On 1997’s Homogenic, Björk bellowed, “I thought I could organize freedom/How Scandinavian of me/You sussed it out, didn’t you ?” She was right ; we had sussed it—which wouldn’t qualify us for the Olympic sussing team or anything. Organizing freedom is what Björk does best. It’s how she’s managed to shapeshift and glide in and out of hipster styles without looking like a chaser. She can be needy without seeming desperate. In and out of zing-boom love, married to herself. It’s how she’s turned from a tinker-belle radio star into a swoony Guggenheim fetish. How she’s became the avant-gardest of the poppers, the poppiest of the avantgarden. How she’s managed to dance, glitch, croon, wail, huff, and hush—draping herself in a swan carcass at the 2001 Oscars like the vanquishing, winking Leda she is.
Medúlla is a record made by somebody who really trusts her cerebrum and cerebellum. And why shouldn’t she ? Her career has been a pageant of intellect and a circus of balance. And now, like the minimalists she’s so much busier than, Björk investigates the mysteries of life function—breath and blood surge and beat—controlled by the reptilian brain. It’s as if the Björk from the 1998 Michel Gondry–directed “Joga” video, who opened her sci-fi chest to reveal Icelandic landscapes, is now returning to hear the sound of that hidden place. Not sound rendered by instruments—by breath. And not only her own breath, but also the rhythm of gestating life. This is a motorcycle mama record for sure, conceived as Björk and her partner Matthew Barney began their collaboration on an eventually human zygotic installation.

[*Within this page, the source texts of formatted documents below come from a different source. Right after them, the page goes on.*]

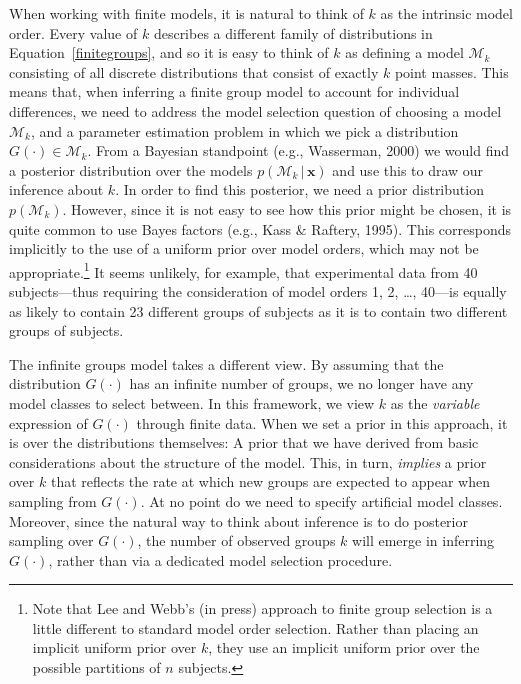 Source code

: \documentclass[authoryear]{elsarticle}
\newcommand{\condon}{\,|\,}
\newcommand{\vctr}[1]{\bm{#1}}
\begin{document}
When working with finite models, it is natural to think of $k$ as the
intrinsic model order. Every value of $k$ describes a different family
of distributions in Equation~\ref{finitegroups}, and so it is easy
to think of $k$ as defining a model $\mathcal{M}_k$ consisting of
all discrete distributions that consist of exactly $k$ point masses.
This means that, when inferring a finite group model to account for individual differences,
we need to address the model selection question of choosing a
model $\mathcal{M}_k$, and a parameter estimation problem in which
we pick a distribution $G(\cdot) \in \mathcal{M}_k$. From a Bayesian
standpoint (e.g., Wasserman, 2000) we would find a posterior distribution
over the models $p(\mathcal{M}_k \condon \vctr{x})$ and use this
to draw our inference about $k$. In order to find this posterior, we need
a prior distribution $p(\mathcal{M}_k)$. However, since it is not easy
to see how this prior might be chosen, it is quite common to use
 Bayes factors (e.g., Kass \& Raftery,  1995). This corresponds implicitly to the use of a uniform prior over
model orders, which may not be appropriate.\footnote{Note
that Lee and Webb's (in press) approach to finite group selection is a
little different to standard model order selection. Rather than placing
an implicit uniform prior over $k$, they use an implicit uniform prior
over the possible partitions of $n$ subjects.}
It seems unlikely, for example, that experimental data from 40 subjects---thus
requiring the consideration of model orders 1, 2, \ldots, 40---is equally as likely
to contain 23 different groups of subjects as it is to contain two different groups of subjects.

The infinite groups model takes a different view. By assuming that
the distribution $G(\cdot)$ has an infinite number of groups, we
no longer have any model classes to select between. In this framework,
we view $k$ as the \emph{variable} expression of $G(\cdot)$
through finite data. When we set a prior in this approach, it is
over the distributions themselves: A prior that we have derived from
basic considerations about the structure of the model. This, in turn,
\emph{implies} a prior over $k$ that reflects the rate at
which new groups are expected to appear when sampling from
$G(\cdot)$. At no point do we need to specify artificial model classes.
Moreover, since the natural way to think about inference
is to do posterior sampling over $G(\cdot)$, the number of observed
groups $k$ will emerge in inferring
$G(\cdot)$, rather than via a dedicated model selection
procedure.
\end{document}
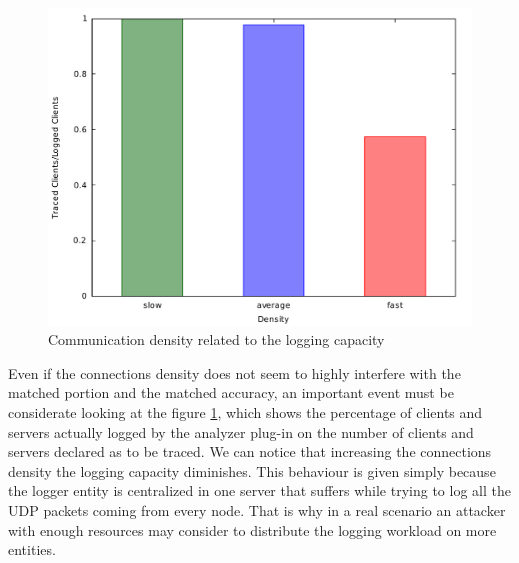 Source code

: \begin{figure}
	\centering
	\includegraphics[scale=0.35]{graphs/density_clients_ration.pdf}
	\caption{Communication density related to the logging capacity}
	\label{fig:g_density}
\end{figure}

Even if the connections density does not seem to highly interfere with
the matched portion and the matched accuracy, an important event must be
considerate looking at the figure \ref{fig:g_density}, which shows the
percentage of clients and servers actually logged by the analyzer plug-in on the
number of clients and servers declared as to be traced. We can notice
that increasing the connections density the logging capacity diminishes.
This behaviour is given simply because the logger entity is centralized
in one server that suffers while trying to log all the UDP packets
coming from every node. That is why in a real
scenario an attacker with enough resources may consider to distribute 
the logging workload on more
entities.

Slicing through sometimes dense, often classically informed vocal atmospherics, Björk channels some weird, white foremothers. The melody of “Show Me Forgiveness” seems Ouijaed right from the Shaggs’ “Sweet Thing,” and the woof of “Where Is the Line” recalls the urgent trudge of Joni Mitchell’s “Jungle Line,” as Mike Patton shows up to growl over Rahzel’s beatbox push, and an Icelandic choir’s close-tone drone and whistling conjure a psychic state of emergency. Popped cheeks like Pong volleys recall the strangely organic roundness of early video game sounds. Frustrated amid love’s dissonance, Björk addresses perhaps a heavy fetus, perhaps a lover pirouetting past the vanishing point, “I want to have capacity for you/I want to be elaaaaastic for you.” The lush choral art-song “Vökuró” recreates the trepidation before a birth, while “Öll Birtan” mimics labor itself, its Lamaze “hi hi hoo”s climaxing in a ripping howl.

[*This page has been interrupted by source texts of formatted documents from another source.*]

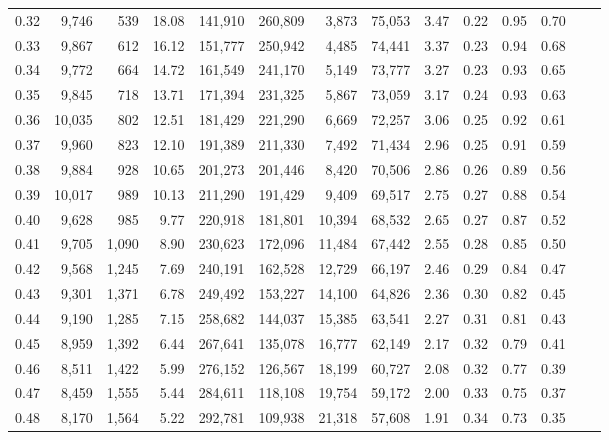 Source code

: \begin{tabular}{rrrrrrrrrrrrrr}
0.32 &   9,746 &    539 &   18.08 &  141,910 &  260,809 &   3,873 &  75,053 &  3.47 &  0.22 &  0.95 &      0.70 \\
0.33 &   9,867 &    612 &   16.12 &  151,777 &  250,942 &   4,485 &  74,441 &  3.37 &  0.23 &  0.94 &      0.68 \\
0.34 &   9,772 &    664 &   14.72 &  161,549 &  241,170 &   5,149 &  73,777 &  3.27 &  0.23 &  0.93 &      0.65 \\
0.35 &   9,845 &    718 &   13.71 &  171,394 &  231,325 &   5,867 &  73,059 &  3.17 &  0.24 &  0.93 &      0.63 \\
0.36 &  10,035 &    802 &   12.51 &  181,429 &  221,290 &   6,669 &  72,257 &  3.06 &  0.25 &  0.92 &      0.61 \\
0.37 &   9,960 &    823 &   12.10 &  191,389 &  211,330 &   7,492 &  71,434 &  2.96 &  0.25 &  0.91 &      0.59 \\
0.38 &   9,884 &    928 &   10.65 &  201,273 &  201,446 &   8,420 &  70,506 &  2.86 &  0.26 &  0.89 &      0.56 \\
0.39 &  10,017 &    989 &   10.13 &  211,290 &  191,429 &   9,409 &  69,517 &  2.75 &  0.27 &  0.88 &      0.54 \\
0.40 &   9,628 &    985 &    9.77 &  220,918 &  181,801 &  10,394 &  68,532 &  2.65 &  0.27 &  0.87 &      0.52 \\
0.41 &   9,705 &  1,090 &    8.90 &  230,623 &  172,096 &  11,484 &  67,442 &  2.55 &  0.28 &  0.85 &      0.50 \\
0.42 &   9,568 &  1,245 &    7.69 &  240,191 &  162,528 &  12,729 &  66,197 &  2.46 &  0.29 &  0.84 &      0.47 \\
0.43 &   9,301 &  1,371 &    6.78 &  249,492 &  153,227 &  14,100 &  64,826 &  2.36 &  0.30 &  0.82 &      0.45 \\
0.44 &   9,190 &  1,285 &    7.15 &  258,682 &  144,037 &  15,385 &  63,541 &  2.27 &  0.31 &  0.81 &      0.43 \\
0.45 &   8,959 &  1,392 &    6.44 &  267,641 &  135,078 &  16,777 &  62,149 &  2.17 &  0.32 &  0.79 &      0.41 \\
0.46 &   8,511 &  1,422 &    5.99 &  276,152 &  126,567 &  18,199 &  60,727 &  2.08 &  0.32 &  0.77 &      0.39 \\
0.47 &   8,459 &  1,555 &    5.44 &  284,611 &  118,108 &  19,754 &  59,172 &  2.00 &  0.33 &  0.75 &      0.37 \\
0.48 &   8,170 &  1,564 &    5.22 &  292,781 &  109,938 &  21,318 &  57,608 &  1.91 &  0.34 &  0.73 &      0.35 \\

\end{tabular}
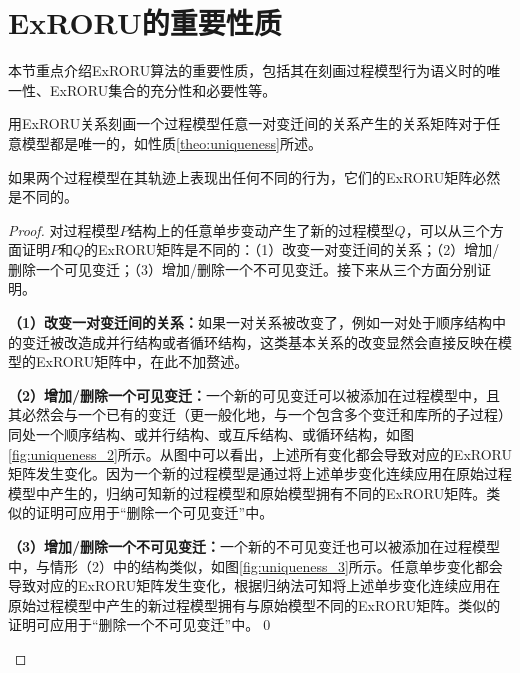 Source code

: \section{ExRORU的重要性质}\label{sec:exroru_properties}
本节重点介绍ExRORU算法的重要性质，包括其在刻画过程模型行为语义时的唯一性、ExRORU集合的充分性和必要性等。

用ExRORU关系刻画一个过程模型任意一对变迁间的关系产生的关系矩阵对于任意模型都是唯一的，如性质\ref{theo:uniqueness}所述。

\begin{theorem}[唯一性]\label{theo:uniqueness}
如果两个过程模型在其轨迹上表现出任何不同的行为，它们的ExRORU矩阵必然是不同的。
\end{theorem}

\begin{proof}
对过程模型$P$结构上的任意单步变动产生了新的过程模型$Q$，可以从三个方面证明$P$和$Q$的ExRORU矩阵是不同的：（1）改变一对变迁间的关系；（2）增加/删除一个可见变迁；（3）增加/删除一个不可见变迁。接下来从三个方面分别证明。

\textbf{（1）改变一对变迁间的关系：}如果一对关系被改变了，例如一对处于顺序结构中的变迁被改造成并行结构或者循环结构，这类基本关系的改变显然会直接反映在模型的ExRORU矩阵中，在此不加赘述。

\textbf{（2）增加/删除一个可见变迁：}一个新的可见变迁可以被添加在过程模型中，且其必然会与一个已有的变迁（更一般化地，与一个包含多个变迁和库所的子过程）同处一个顺序结构、或并行结构、或互斥结构、或循环结构，如图\ref{fig:uniqueness_2}所示。从图中可以看出，上述所有变化都会导致对应的ExRORU矩阵发生变化。因为一个新的过程模型是通过将上述单步变化连续应用在原始过程模型中产生的，归纳可知新的过程模型和原始模型拥有不同的ExRORU矩阵。类似的证明可应用于“删除一个可见变迁”中。

\textbf{（3）增加/删除一个不可见变迁：}一个新的不可见变迁也可以被添加在过程模型中，与情形（2）中的结构类似，如图\ref{fig:uniqueness_3}所示。任意单步变化都会导致对应的ExRORU矩阵发生变化，根据归纳法可知将上述单步变化连续应用在原始过程模型中产生的新过程模型拥有与原始模型不同的ExRORU矩阵。类似的证明可应用于“删除一个不可见变迁”中。\qed

\begin{figure}[htbp]
  \centering


\end{figure}
\end{proof}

Where 2001’s Vespertine was erotic, Medúlla is reflexive and awestruck. A mingling of postpartum jealousy and joy. The child-welcoming “Who Is It” nods to “world music” warmth with its throat-sung yelps and Rhythm of the Saints bounce just before the cool “Submarine,” penned with Robert Wyatt, retreats into chants that sound like the Beach Boys caught in the magnetic field of Solaris. The sensual ghost of Vespertine slides through an open window in the beautiful “Desired Constellation,” which finds Björk pondering cosmic justice over electro-cricket static. “Stars,” she croons ruefully, “I throw them like dice.”
Medúlla’s songs are like polygraph poems, measuring the biofeedback of creation and desire. Wondering, as our pixie MILF worries on vocal jazz ballad “Sonnets/Unrealities,” about the potential physical fallout that might occur “if on another’s face your sweet hair lay.” All of this she considers while trying to be a good, arty, independent, breast-feeding mom who can write a remix-ready club hit when she feels like it. After all of Medúlla’s mid-tempo choral layering, the sudden thrill of “Triumph of a Heart” shocks like defibrillation, its percussive “brrrrrrrrr” babbled by Japanese motormouth Dokaka over dance beats spat by a roused Rahzel. It’s the kind of yaba-yaba knee-knee-knee that gets Timbaland’s blood up. Freedom unleashed at precisely the right moment. We suss and suss and suss.